For each line in the data below that has the word "must", copy that line.

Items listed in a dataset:
*** Block opens ***

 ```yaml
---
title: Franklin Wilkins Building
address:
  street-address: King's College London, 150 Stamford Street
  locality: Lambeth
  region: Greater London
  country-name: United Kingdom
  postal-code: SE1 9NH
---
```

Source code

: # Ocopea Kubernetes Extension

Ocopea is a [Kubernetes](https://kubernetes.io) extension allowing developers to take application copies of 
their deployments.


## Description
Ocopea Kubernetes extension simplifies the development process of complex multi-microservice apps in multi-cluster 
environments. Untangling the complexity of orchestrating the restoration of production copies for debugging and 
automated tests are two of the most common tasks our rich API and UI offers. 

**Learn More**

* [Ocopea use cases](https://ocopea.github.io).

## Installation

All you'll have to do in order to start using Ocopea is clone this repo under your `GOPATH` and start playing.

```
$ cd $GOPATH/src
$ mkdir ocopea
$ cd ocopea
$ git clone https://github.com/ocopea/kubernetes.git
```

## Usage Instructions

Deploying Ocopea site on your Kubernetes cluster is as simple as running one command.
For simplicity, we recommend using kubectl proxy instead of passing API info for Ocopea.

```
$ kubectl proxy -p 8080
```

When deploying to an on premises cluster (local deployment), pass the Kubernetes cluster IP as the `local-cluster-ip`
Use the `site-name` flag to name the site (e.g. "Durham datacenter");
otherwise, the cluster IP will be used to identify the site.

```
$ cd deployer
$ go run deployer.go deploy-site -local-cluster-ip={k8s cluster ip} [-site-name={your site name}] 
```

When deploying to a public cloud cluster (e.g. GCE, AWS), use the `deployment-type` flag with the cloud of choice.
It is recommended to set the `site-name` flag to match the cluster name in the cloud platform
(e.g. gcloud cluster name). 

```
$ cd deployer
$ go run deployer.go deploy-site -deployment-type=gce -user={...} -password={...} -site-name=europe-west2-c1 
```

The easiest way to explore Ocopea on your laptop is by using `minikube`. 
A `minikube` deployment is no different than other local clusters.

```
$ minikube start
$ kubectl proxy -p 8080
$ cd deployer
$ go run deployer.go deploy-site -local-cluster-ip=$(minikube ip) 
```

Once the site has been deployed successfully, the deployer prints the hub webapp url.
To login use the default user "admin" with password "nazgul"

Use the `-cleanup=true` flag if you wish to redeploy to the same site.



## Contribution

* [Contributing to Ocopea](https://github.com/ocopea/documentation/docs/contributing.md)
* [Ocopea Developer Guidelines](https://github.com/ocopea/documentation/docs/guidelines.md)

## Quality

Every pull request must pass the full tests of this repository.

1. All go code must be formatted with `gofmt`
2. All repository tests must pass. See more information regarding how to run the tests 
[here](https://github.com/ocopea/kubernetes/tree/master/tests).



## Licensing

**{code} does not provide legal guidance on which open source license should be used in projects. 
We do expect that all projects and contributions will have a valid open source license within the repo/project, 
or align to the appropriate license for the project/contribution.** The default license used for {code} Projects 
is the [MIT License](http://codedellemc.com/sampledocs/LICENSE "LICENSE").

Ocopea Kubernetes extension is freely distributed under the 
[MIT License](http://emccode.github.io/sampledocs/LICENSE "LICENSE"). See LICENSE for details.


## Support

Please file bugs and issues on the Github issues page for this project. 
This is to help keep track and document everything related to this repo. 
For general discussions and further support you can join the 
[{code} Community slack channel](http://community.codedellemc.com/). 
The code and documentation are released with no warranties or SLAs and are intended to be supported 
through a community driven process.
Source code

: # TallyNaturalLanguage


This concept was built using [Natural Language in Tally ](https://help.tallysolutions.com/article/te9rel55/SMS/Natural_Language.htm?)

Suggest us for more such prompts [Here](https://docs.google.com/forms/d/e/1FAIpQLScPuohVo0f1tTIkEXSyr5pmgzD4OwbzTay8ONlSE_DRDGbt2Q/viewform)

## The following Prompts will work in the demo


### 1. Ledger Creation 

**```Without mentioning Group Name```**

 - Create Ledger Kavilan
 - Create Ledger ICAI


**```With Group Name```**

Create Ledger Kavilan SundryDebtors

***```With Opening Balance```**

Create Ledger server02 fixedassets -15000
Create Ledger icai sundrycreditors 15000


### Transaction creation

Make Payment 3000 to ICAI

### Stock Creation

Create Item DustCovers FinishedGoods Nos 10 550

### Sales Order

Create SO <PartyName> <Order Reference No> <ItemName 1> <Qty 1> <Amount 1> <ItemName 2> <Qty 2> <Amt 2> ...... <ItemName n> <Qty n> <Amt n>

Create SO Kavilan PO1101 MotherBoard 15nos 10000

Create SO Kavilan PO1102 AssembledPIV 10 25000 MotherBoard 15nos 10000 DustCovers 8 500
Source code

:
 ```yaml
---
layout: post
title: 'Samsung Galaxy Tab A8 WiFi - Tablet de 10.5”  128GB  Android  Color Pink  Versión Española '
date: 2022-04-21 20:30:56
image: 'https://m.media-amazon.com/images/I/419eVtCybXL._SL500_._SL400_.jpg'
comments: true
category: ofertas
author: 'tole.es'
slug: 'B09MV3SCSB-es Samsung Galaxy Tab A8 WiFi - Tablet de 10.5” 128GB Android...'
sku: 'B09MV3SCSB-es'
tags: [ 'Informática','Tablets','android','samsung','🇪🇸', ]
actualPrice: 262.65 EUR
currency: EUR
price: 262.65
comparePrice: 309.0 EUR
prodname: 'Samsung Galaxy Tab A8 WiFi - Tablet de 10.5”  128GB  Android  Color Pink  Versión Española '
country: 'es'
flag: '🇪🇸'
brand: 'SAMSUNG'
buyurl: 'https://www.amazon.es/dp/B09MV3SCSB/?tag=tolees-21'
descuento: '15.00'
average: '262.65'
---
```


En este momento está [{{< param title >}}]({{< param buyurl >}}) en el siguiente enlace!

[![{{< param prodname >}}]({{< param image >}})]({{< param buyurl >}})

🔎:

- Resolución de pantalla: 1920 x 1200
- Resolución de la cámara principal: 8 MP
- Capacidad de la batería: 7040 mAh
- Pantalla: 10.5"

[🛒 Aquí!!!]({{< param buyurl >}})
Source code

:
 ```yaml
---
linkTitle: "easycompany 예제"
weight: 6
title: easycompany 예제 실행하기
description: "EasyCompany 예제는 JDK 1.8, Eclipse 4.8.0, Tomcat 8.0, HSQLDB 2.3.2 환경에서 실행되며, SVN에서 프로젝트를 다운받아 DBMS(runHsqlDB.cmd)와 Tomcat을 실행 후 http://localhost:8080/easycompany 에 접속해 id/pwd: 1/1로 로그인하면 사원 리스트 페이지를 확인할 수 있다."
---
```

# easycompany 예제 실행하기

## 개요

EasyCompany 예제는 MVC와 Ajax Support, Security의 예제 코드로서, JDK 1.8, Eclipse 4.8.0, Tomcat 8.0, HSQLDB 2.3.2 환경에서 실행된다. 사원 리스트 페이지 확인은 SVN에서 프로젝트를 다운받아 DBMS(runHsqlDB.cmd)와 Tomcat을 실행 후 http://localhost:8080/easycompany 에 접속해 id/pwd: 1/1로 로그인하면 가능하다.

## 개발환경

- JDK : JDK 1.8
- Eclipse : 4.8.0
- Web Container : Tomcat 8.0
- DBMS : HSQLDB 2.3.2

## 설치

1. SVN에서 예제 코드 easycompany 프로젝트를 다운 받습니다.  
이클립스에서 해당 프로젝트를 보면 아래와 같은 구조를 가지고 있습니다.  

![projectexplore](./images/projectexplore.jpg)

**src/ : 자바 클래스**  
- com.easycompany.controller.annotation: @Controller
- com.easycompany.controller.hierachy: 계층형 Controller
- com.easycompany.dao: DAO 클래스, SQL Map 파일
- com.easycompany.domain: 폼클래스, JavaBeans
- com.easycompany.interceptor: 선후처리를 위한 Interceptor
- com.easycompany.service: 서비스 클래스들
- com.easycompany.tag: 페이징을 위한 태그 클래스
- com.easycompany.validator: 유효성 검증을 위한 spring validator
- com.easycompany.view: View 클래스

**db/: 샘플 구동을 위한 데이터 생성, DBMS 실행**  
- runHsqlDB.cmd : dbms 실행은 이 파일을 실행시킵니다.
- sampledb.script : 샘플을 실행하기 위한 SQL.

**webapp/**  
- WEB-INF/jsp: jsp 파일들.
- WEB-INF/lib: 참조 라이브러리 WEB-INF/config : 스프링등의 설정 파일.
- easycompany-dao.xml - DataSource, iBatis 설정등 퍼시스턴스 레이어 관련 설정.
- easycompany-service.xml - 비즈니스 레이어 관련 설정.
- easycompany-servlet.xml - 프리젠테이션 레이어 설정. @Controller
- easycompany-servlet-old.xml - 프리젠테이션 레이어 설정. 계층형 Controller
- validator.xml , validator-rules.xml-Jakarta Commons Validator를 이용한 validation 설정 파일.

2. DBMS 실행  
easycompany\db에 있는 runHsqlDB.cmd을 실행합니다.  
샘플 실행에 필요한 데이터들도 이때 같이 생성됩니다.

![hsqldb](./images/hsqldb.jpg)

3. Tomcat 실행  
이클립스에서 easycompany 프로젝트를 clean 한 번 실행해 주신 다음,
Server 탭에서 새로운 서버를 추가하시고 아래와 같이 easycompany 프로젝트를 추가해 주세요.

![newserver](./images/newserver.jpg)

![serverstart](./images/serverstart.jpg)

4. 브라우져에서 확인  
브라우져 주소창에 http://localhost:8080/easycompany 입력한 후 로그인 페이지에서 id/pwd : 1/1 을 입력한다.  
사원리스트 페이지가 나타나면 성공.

*** Block closes ***

Written solution:
Every pull request must pass the full tests of this repository.
1. All go code must be formatted with `gofmt`
2. All repository tests must pass. See more information regarding how to run the tests 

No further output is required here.